#### ACTIVITY:
For each record that follows, write out an identical copy.

#### DATA TO USE:
+ + + + + + +
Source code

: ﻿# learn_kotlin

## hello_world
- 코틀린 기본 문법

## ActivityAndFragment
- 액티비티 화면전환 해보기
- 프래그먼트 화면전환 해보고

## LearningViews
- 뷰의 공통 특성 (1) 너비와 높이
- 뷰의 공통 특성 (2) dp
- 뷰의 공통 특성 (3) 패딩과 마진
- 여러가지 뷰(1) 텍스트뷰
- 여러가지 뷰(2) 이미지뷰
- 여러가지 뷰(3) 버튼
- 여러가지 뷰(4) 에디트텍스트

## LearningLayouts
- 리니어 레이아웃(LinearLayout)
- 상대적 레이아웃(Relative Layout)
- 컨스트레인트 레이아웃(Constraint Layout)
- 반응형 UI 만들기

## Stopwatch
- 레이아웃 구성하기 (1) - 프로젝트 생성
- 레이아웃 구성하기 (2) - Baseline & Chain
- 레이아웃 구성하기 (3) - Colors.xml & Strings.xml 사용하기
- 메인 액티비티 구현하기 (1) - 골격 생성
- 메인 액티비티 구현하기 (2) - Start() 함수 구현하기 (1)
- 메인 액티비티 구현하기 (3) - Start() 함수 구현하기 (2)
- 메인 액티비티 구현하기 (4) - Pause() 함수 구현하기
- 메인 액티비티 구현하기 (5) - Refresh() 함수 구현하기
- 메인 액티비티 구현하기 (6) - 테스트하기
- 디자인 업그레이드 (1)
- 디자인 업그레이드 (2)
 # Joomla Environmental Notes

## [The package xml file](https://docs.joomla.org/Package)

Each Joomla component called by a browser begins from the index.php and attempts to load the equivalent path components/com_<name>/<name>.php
+ + + + + + +
#### TASK OUTPUT:
Source code

: ﻿# learn_kotlin

## hello_world
- 코틀린 기본 문법

## ActivityAndFragment
- 액티비티 화면전환 해보기
- 프래그먼트 화면전환 해보고

## LearningViews
- 뷰의 공통 특성 (1) 너비와 높이
- 뷰의 공통 특성 (2) dp
- 뷰의 공통 특성 (3) 패딩과 마진
- 여러가지 뷰(1) 텍스트뷰
- 여러가지 뷰(2) 이미지뷰
- 여러가지 뷰(3) 버튼
- 여러가지 뷰(4) 에디트텍스트

## LearningLayouts
- 리니어 레이아웃(LinearLayout)
- 상대적 레이아웃(Relative Layout)
- 컨스트레인트 레이아웃(Constraint Layout)
- 반응형 UI 만들기

## Stopwatch
- 레이아웃 구성하기 (1) - 프로젝트 생성
- 레이아웃 구성하기 (2) - Baseline & Chain
- 레이아웃 구성하기 (3) - Colors.xml & Strings.xml 사용하기
- 메인 액티비티 구현하기 (1) - 골격 생성
- 메인 액티비티 구현하기 (2) - Start() 함수 구현하기 (1)
- 메인 액티비티 구현하기 (3) - Start() 함수 구현하기 (2)
- 메인 액티비티 구현하기 (4) - Pause() 함수 구현하기
- 메인 액티비티 구현하기 (5) - Refresh() 함수 구현하기
- 메인 액티비티 구현하기 (6) - 테스트하기
- 디자인 업그레이드 (1)
- 디자인 업그레이드 (2)
 # Joomla Environmental Notes

## [The package xml file](https://docs.joomla.org/Package)

Each Joomla component called by a browser begins from the index.php and attempts to load the equivalent path components/com_<name>/<name>.php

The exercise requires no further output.